::: Records supplied :::

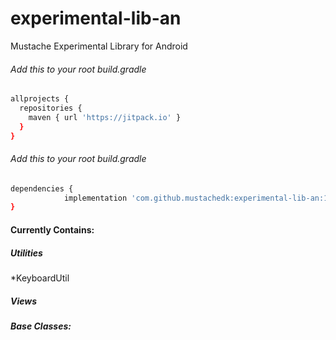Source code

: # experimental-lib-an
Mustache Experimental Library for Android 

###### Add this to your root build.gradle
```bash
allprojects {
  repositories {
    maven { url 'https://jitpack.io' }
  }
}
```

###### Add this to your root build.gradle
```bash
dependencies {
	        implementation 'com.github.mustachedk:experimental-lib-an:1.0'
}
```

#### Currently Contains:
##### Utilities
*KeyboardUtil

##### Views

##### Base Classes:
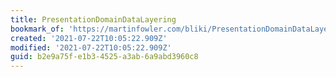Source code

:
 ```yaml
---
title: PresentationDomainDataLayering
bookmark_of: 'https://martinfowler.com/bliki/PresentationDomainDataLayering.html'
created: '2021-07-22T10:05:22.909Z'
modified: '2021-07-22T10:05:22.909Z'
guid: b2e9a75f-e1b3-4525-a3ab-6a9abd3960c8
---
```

:::
::: Records supplied :::

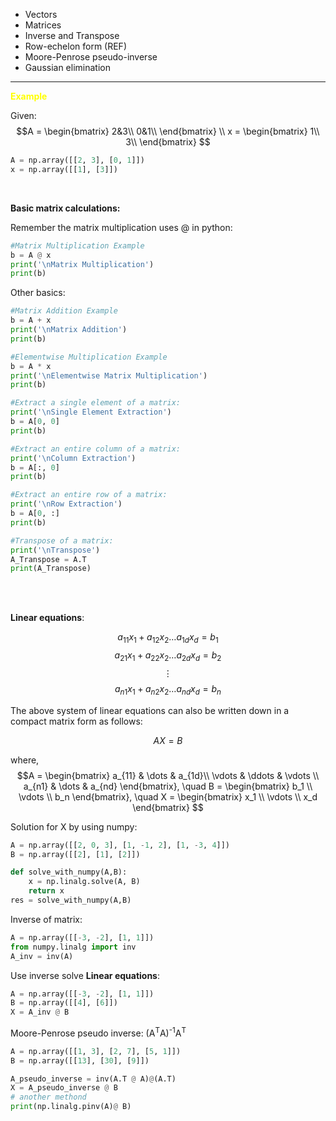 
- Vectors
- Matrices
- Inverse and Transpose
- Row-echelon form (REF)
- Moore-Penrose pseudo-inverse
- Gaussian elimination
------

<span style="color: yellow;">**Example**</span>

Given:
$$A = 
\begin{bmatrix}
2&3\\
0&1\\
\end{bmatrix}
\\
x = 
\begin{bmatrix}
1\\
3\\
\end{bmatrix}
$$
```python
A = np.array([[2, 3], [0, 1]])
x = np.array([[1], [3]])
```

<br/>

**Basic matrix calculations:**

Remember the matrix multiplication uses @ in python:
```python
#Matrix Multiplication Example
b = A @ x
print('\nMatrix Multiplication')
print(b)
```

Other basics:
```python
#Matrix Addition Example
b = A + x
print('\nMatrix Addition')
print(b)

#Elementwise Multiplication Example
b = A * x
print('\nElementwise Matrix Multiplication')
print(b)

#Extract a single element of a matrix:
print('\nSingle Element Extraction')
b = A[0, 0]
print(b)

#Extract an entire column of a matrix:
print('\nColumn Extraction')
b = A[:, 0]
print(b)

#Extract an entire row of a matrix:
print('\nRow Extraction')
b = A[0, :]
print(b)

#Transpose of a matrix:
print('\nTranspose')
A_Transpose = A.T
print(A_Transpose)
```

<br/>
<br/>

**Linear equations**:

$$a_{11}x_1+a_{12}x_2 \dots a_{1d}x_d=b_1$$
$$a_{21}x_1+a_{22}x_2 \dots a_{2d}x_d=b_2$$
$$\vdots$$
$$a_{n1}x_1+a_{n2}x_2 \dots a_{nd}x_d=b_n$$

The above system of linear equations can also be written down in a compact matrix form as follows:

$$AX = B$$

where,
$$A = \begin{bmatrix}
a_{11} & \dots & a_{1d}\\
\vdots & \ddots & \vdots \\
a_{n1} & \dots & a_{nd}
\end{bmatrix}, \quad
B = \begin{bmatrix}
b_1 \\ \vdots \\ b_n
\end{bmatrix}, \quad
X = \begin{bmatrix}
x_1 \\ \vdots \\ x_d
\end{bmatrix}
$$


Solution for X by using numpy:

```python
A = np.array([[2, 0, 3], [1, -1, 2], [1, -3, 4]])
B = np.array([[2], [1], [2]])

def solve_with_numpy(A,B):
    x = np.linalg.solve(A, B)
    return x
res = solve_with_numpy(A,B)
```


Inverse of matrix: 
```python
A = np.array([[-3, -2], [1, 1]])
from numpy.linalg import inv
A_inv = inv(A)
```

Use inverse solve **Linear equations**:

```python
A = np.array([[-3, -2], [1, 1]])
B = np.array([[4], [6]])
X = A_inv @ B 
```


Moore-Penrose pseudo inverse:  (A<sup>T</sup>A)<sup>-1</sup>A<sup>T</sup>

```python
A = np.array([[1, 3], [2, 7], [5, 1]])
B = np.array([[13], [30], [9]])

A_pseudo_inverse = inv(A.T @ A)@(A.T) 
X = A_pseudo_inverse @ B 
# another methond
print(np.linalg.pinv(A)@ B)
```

:::
::: Records supplied :::

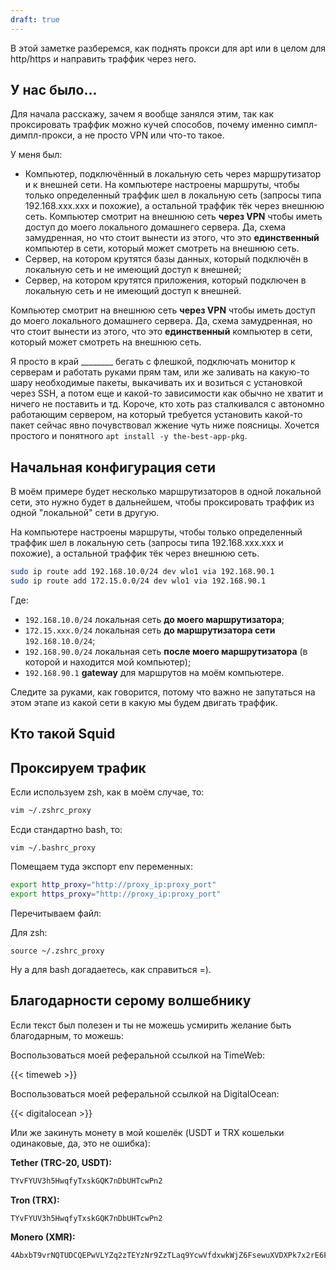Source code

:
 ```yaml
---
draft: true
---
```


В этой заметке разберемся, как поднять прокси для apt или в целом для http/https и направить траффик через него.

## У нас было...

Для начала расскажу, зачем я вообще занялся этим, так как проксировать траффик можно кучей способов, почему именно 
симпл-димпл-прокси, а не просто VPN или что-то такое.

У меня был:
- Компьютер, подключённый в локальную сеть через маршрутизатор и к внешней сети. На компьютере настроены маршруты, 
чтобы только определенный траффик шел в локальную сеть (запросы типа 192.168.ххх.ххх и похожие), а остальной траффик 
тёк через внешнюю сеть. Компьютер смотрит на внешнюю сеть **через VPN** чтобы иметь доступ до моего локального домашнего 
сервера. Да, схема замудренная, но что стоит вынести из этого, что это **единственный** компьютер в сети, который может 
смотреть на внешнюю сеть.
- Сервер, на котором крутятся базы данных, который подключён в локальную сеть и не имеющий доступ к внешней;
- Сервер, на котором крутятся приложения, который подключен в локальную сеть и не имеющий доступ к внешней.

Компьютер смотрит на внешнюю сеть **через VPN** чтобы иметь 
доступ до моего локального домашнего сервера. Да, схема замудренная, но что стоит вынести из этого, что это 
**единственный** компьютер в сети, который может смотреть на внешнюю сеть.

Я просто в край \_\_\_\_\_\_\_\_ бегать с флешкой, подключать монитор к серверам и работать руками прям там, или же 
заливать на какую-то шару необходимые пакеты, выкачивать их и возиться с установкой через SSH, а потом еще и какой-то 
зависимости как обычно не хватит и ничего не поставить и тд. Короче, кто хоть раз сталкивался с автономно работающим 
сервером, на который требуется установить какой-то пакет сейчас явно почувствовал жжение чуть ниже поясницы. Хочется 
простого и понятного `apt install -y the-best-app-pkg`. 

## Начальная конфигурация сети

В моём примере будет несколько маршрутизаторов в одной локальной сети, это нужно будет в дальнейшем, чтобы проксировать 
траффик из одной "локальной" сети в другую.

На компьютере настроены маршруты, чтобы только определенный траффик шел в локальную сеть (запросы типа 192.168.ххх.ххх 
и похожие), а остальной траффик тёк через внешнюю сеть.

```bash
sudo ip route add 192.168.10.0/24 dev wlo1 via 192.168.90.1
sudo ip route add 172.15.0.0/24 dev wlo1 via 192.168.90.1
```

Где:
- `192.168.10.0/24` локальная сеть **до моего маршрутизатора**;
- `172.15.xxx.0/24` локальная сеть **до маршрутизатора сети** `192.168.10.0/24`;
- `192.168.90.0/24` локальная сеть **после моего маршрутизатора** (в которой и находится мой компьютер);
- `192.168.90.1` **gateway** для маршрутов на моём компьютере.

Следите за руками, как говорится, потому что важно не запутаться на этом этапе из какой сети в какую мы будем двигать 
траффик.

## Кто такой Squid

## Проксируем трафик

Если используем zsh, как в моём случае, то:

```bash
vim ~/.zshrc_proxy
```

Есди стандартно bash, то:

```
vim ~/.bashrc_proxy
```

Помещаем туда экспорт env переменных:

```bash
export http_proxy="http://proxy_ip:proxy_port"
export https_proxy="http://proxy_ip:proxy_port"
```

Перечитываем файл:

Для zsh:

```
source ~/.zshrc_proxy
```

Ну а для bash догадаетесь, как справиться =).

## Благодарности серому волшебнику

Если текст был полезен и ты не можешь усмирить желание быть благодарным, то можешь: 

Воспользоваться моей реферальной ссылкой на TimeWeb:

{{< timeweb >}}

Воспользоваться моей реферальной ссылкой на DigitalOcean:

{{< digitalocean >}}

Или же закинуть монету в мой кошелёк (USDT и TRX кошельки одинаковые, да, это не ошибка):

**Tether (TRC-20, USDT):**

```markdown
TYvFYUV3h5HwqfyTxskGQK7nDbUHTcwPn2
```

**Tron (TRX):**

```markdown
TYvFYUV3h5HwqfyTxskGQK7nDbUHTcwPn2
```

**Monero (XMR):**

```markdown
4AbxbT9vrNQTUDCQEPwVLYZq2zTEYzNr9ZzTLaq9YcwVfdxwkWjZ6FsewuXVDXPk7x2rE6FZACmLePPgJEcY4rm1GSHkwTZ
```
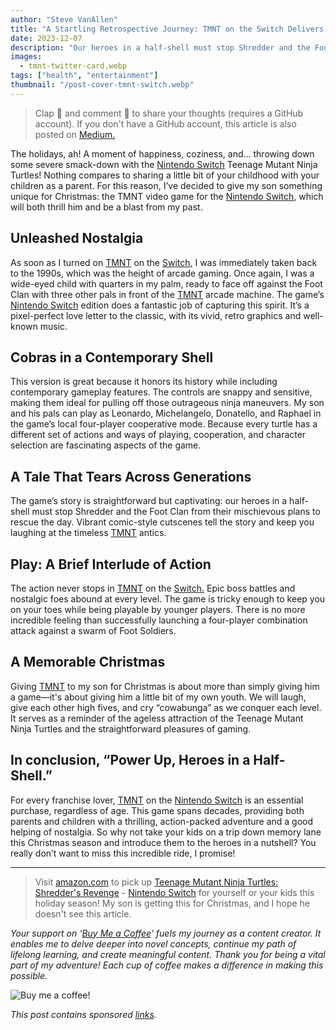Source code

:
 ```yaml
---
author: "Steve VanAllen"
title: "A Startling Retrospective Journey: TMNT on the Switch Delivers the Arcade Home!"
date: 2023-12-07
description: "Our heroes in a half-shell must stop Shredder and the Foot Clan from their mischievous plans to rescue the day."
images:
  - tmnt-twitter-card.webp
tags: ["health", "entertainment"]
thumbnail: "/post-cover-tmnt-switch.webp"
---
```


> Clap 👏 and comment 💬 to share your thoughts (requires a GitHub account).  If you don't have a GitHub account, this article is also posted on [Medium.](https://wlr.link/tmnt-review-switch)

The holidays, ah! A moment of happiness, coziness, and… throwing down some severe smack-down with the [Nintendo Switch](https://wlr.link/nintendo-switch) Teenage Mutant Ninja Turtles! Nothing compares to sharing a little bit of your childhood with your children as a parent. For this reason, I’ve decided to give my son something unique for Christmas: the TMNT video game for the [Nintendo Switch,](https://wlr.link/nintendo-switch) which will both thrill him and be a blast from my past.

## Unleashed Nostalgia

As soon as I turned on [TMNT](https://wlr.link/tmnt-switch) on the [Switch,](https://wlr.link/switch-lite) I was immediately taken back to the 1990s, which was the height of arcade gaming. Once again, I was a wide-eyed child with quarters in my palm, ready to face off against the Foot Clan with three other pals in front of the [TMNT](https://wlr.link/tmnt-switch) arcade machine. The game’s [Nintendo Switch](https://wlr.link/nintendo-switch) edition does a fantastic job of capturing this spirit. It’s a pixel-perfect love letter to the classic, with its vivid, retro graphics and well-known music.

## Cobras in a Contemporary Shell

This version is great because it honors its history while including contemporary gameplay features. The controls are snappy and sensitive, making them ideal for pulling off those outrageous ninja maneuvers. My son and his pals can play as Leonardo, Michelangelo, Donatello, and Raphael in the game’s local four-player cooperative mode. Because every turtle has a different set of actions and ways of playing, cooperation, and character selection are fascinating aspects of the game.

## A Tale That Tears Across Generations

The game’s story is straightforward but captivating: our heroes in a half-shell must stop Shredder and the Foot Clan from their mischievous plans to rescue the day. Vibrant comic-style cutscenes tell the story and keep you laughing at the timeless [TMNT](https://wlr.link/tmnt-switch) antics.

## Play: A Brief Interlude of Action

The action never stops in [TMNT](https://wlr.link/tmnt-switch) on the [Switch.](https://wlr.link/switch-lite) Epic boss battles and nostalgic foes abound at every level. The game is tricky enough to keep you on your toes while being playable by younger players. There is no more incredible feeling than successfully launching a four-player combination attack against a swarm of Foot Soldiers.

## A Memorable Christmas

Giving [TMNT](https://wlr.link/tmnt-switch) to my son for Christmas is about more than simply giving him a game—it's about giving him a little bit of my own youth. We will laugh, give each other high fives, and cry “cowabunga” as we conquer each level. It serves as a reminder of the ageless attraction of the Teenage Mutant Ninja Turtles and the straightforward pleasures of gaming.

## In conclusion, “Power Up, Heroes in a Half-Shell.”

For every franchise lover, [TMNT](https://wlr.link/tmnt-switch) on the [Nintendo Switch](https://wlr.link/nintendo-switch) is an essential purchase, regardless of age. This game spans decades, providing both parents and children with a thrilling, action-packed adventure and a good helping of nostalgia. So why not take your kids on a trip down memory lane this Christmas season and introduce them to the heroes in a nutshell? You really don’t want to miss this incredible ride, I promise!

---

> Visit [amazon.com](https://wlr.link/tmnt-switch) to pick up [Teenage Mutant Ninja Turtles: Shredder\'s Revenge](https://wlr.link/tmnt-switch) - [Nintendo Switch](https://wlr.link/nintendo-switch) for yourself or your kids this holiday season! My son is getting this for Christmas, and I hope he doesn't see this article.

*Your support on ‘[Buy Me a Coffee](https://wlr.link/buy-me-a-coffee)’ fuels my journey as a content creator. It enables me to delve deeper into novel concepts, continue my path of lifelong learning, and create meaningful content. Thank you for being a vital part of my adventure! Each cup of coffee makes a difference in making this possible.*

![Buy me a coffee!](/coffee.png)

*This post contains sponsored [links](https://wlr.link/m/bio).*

:::

**What you will do**: Search the records for the string "проксировать", and copy every line that holds it.

**Solved exercise**:
Для начала расскажу, зачем я вообще занялся этим, так как проксировать траффик можно кучей способов, почему именно 
В моём примере будет несколько маршрутизаторов в одной локальной сети, это нужно будет в дальнейшем, чтобы проксировать 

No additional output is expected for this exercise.